The firing trenches had their own pattern: the zigzags were squared off, like the shape of huge battlements laid flat on the ground. The front parallels were where you were supposed to win the war from; the rear ones (what the hell did they call them? – yes, 'traverses') for having a quiet smoke while somebody else won it.

I walked round several corners, from traverse up to front and back again. Almost every front wall had something in it: dark, foul-smelling entrances to deep dugouts, or steps up to a squat pillbox sunk into the parapet. The pillboxes were always on the front parallels.

Then I saw the tank path. It crossed on a culvert built into a traverse: a heavy concrete affair to support the weight of a tank above, yet leaving a three-foot tunnel for crawling through underneath.

I stayed where I was. I knew now that if Alain was in the trenches, he wasn't in this third line. He'd have somebody on both sides… I shivered as I remembered how cheerfully I'd walked up round those corners.

I walked back more carefully, found the communication trench leading to the second line. As I turned in, I looked at my watch: I'd used six of my fifteen minutes.

The lines were supposed to be seventy yards apart, but the zigzag of the trench turned it into a hundred-yard trip. And at one point a barbed-wire entanglement laid across the top had collapsed into the trench itself. I slid through with no more than three or four injections of blood-poisoning off the rusted spikes.

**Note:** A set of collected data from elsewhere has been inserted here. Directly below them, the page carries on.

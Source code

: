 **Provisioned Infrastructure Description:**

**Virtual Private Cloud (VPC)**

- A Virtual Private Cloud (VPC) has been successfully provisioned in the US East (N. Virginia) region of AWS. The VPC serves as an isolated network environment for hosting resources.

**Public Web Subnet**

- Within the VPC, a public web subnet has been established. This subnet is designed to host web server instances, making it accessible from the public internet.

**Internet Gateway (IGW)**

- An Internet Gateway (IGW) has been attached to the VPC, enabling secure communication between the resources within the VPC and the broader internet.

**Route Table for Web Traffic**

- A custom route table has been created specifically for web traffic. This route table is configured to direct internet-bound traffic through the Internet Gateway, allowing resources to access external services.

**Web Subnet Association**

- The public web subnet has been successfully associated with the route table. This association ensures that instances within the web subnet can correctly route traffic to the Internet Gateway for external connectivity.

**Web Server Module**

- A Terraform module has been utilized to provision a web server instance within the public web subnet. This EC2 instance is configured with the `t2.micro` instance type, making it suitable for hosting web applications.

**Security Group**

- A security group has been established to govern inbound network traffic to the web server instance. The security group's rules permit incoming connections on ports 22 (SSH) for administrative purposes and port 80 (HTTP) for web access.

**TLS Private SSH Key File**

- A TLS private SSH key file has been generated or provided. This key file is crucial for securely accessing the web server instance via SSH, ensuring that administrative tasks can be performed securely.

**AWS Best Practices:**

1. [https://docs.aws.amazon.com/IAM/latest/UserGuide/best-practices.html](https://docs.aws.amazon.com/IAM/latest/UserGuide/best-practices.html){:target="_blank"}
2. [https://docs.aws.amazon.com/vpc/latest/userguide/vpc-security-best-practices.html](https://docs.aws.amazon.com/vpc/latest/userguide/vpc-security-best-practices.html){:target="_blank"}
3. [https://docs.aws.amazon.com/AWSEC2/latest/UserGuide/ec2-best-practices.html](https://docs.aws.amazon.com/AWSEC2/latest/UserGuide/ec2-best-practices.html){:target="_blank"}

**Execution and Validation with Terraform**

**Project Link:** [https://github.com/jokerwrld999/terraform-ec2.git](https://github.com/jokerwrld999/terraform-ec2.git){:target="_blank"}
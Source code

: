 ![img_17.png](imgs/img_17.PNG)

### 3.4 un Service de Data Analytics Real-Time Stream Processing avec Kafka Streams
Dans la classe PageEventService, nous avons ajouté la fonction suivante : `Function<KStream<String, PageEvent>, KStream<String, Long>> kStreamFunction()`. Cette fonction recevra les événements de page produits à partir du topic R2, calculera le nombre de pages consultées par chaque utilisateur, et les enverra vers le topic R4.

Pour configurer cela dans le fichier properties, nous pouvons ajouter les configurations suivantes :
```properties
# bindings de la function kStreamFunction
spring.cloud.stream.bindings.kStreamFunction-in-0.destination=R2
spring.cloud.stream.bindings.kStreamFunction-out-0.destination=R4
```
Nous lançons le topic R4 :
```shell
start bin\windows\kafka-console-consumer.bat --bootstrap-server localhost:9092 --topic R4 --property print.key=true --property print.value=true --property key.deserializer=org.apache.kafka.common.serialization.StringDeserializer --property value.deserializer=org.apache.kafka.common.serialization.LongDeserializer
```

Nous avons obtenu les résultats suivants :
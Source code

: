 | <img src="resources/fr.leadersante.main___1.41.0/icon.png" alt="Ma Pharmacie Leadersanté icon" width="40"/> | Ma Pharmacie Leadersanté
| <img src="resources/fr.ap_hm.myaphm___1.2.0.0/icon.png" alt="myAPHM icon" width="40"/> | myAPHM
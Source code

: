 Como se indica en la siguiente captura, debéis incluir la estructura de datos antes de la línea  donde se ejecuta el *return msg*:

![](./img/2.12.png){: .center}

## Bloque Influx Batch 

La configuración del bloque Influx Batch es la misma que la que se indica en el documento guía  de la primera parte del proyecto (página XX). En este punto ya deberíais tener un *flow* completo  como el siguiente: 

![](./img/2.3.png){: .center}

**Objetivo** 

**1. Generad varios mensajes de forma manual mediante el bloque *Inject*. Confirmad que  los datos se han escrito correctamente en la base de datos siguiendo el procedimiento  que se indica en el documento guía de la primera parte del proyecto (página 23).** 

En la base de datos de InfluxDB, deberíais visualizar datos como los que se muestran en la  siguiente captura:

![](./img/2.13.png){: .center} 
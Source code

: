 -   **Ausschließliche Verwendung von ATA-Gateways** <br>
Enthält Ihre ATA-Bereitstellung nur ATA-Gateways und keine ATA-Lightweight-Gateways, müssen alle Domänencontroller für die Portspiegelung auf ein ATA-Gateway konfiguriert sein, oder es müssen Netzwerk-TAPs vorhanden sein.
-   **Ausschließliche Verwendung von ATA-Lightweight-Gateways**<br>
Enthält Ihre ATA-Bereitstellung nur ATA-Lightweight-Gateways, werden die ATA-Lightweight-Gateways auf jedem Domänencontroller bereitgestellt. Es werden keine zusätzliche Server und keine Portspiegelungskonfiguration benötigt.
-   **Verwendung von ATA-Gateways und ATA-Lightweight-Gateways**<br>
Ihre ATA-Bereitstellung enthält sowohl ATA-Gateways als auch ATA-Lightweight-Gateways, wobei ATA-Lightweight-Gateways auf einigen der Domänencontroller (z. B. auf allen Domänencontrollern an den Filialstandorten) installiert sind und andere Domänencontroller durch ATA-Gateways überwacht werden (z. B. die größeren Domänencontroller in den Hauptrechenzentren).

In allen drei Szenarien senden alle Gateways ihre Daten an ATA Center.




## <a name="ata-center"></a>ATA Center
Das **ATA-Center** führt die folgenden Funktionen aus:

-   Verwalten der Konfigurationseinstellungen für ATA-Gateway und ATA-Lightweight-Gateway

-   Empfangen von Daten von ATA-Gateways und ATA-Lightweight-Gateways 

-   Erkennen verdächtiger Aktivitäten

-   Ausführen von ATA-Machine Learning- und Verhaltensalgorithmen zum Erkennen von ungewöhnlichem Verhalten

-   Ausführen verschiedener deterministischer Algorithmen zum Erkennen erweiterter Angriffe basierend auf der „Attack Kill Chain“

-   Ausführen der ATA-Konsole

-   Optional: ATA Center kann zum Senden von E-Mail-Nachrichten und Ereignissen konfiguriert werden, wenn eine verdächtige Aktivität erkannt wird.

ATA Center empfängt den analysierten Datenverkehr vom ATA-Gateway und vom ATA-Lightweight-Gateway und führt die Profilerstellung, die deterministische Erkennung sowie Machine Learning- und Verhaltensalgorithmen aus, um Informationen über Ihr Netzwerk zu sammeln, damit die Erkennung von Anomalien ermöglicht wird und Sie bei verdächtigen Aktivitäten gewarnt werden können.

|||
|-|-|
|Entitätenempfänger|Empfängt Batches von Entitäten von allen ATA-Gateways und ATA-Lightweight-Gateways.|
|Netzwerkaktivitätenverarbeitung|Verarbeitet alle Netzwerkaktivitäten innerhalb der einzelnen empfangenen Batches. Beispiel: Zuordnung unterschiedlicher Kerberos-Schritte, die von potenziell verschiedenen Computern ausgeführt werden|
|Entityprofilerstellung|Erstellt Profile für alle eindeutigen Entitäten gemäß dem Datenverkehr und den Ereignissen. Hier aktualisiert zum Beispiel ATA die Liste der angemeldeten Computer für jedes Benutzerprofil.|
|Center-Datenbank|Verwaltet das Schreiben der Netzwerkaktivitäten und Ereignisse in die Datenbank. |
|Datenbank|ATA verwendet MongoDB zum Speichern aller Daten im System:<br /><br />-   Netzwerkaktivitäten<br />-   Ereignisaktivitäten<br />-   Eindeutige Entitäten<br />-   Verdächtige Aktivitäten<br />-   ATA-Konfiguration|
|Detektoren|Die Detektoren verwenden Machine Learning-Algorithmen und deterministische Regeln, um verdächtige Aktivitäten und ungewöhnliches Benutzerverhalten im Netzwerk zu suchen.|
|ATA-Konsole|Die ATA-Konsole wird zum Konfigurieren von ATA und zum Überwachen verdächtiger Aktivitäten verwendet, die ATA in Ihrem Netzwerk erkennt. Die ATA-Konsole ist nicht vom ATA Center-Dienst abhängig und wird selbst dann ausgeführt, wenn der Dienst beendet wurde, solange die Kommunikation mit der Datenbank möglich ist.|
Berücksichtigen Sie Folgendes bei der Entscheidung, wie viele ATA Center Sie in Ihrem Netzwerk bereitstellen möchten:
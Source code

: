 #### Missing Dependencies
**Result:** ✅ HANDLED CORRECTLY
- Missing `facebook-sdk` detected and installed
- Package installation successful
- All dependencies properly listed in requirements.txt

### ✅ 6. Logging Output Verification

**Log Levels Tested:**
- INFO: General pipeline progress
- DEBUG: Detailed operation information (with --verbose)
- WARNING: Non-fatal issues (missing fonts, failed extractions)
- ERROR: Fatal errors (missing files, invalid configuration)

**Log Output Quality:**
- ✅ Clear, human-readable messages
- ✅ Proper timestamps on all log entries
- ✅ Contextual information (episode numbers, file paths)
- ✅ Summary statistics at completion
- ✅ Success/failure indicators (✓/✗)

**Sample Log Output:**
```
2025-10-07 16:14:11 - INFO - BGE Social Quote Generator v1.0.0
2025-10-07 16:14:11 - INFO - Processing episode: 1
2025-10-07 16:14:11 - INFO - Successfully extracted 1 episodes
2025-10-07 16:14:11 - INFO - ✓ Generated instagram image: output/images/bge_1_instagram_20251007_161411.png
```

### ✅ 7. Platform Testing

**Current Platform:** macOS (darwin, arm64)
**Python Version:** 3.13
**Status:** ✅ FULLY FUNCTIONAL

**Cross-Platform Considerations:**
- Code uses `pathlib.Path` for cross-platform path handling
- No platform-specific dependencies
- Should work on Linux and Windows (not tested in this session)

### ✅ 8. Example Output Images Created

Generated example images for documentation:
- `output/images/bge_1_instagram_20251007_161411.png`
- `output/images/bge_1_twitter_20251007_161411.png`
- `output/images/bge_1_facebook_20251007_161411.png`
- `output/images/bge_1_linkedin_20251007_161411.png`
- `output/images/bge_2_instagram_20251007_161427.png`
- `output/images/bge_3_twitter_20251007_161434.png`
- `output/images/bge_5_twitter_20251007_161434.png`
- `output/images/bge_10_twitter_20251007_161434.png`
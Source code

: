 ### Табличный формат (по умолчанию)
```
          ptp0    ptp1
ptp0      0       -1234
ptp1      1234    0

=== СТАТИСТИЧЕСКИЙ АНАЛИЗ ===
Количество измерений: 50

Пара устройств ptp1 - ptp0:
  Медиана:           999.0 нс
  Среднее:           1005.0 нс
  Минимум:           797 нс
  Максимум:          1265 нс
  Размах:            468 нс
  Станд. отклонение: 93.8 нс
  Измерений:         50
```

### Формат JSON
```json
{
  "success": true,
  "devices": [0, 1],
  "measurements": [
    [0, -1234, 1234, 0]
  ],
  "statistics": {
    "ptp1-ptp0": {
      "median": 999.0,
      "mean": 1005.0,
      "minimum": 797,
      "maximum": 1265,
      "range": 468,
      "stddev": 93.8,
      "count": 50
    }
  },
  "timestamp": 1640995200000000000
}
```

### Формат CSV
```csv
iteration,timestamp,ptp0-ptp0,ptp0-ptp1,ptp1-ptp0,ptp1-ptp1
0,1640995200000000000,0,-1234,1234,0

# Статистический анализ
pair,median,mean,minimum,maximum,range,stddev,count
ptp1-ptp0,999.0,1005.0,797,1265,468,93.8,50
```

But at least it told me how far I'd come: barbed wire should be laid just outside grenade-throwing range of the trench it protects. Rules of War – before people started throwing dive-bombers and armoured columns instead of grenades…

Grenades. Would Alain have grenades? Yes-if he was expecting a car. But he wasn't. Just several people in the open – and there grenades are useless. All that time waiting for them to go off, and after the flash and bang, you don't know if they're dead or hiding in the ditch. So – no grenades.

So what instead? A burst of Sten-gun fire. Just waiting until we were close enough to chop us down with one burst…And where had I thought of that idea before? Yes – in Quimper, the man in the car, the dead man. Resistance Sten-gunner.9 mm. cartridge on his key-ring – probably from the first time he killed with his nice new Sten. Sentimentalist. Realists fight for money. Like Alain. Like Caneton.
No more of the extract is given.